#### Records supplied
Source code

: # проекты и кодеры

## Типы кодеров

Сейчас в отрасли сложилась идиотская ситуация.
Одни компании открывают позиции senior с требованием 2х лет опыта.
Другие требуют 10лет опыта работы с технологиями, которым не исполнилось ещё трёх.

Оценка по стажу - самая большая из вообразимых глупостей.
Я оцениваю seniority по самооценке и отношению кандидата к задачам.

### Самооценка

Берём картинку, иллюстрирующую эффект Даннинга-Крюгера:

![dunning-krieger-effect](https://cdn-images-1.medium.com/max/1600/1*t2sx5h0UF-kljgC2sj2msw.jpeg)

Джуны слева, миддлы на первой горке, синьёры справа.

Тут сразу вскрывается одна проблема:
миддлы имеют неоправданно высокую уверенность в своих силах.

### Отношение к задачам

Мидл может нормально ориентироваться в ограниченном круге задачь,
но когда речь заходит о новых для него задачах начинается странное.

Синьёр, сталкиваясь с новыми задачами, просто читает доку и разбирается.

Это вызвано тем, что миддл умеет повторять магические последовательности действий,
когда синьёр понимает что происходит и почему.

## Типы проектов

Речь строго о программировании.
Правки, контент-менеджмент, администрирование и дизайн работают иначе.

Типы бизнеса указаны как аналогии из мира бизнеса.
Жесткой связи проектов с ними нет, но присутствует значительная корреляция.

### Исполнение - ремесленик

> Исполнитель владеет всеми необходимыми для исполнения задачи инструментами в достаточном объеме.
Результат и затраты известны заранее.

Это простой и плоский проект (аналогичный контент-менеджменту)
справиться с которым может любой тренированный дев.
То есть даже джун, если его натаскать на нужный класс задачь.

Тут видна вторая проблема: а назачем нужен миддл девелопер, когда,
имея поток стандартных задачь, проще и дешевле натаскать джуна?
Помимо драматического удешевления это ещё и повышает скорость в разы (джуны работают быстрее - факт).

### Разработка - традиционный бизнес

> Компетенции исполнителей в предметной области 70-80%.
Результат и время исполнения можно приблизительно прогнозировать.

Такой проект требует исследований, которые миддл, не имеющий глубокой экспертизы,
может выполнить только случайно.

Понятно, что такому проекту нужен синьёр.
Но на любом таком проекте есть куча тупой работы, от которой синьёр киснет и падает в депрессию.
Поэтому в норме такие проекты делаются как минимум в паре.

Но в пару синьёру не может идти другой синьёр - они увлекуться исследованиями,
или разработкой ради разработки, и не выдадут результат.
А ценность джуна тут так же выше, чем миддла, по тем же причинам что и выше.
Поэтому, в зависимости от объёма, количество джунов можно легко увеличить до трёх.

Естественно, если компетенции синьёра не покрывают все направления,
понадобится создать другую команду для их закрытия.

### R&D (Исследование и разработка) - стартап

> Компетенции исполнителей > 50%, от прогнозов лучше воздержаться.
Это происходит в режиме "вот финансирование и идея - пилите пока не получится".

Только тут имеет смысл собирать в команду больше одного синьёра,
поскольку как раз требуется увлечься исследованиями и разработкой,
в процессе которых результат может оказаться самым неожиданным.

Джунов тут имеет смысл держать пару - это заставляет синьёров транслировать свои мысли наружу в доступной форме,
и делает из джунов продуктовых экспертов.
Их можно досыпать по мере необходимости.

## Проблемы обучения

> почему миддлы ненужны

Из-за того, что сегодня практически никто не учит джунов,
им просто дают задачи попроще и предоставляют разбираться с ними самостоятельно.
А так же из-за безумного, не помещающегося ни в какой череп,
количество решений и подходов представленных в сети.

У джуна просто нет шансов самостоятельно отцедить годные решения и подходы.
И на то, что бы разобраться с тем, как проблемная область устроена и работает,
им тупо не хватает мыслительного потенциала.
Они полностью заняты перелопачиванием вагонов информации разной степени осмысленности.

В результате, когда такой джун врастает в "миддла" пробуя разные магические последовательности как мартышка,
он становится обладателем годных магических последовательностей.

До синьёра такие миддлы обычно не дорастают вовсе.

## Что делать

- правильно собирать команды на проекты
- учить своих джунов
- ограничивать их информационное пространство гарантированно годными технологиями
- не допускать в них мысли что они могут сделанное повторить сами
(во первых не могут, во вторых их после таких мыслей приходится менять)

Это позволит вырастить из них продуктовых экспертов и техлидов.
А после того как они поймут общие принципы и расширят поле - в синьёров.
########
#### What the task asks:
Copy out the lines above exactly, beginning at the one that contains "когда синьёр понимает" and ending at the one that contains "может выполнить только случайно.".

#### Response below:
когда синьёр понимает что происходит и почему.

## Типы проектов

Речь строго о программировании.
Правки, контент-менеджмент, администрирование и дизайн работают иначе.

Типы бизнеса указаны как аналогии из мира бизнеса.
Жесткой связи проектов с ними нет, но присутствует значительная корреляция.

### Исполнение - ремесленик

> Исполнитель владеет всеми необходимыми для исполнения задачи инструментами в достаточном объеме.
Результат и затраты известны заранее.

Это простой и плоский проект (аналогичный контент-менеджменту)
справиться с которым может любой тренированный дев.
То есть даже джун, если его натаскать на нужный класс задачь.

Тут видна вторая проблема: а назачем нужен миддл девелопер, когда,
имея поток стандартных задачь, проще и дешевле натаскать джуна?
Помимо драматического удешевления это ещё и повышает скорость в разы (джуны работают быстрее - факт).

### Разработка - традиционный бизнес

> Компетенции исполнителей в предметной области 70-80%.
Результат и время исполнения можно приблизительно прогнозировать.

Такой проект требует исследований, которые миддл, не имеющий глубокой экспертизы,
может выполнить только случайно.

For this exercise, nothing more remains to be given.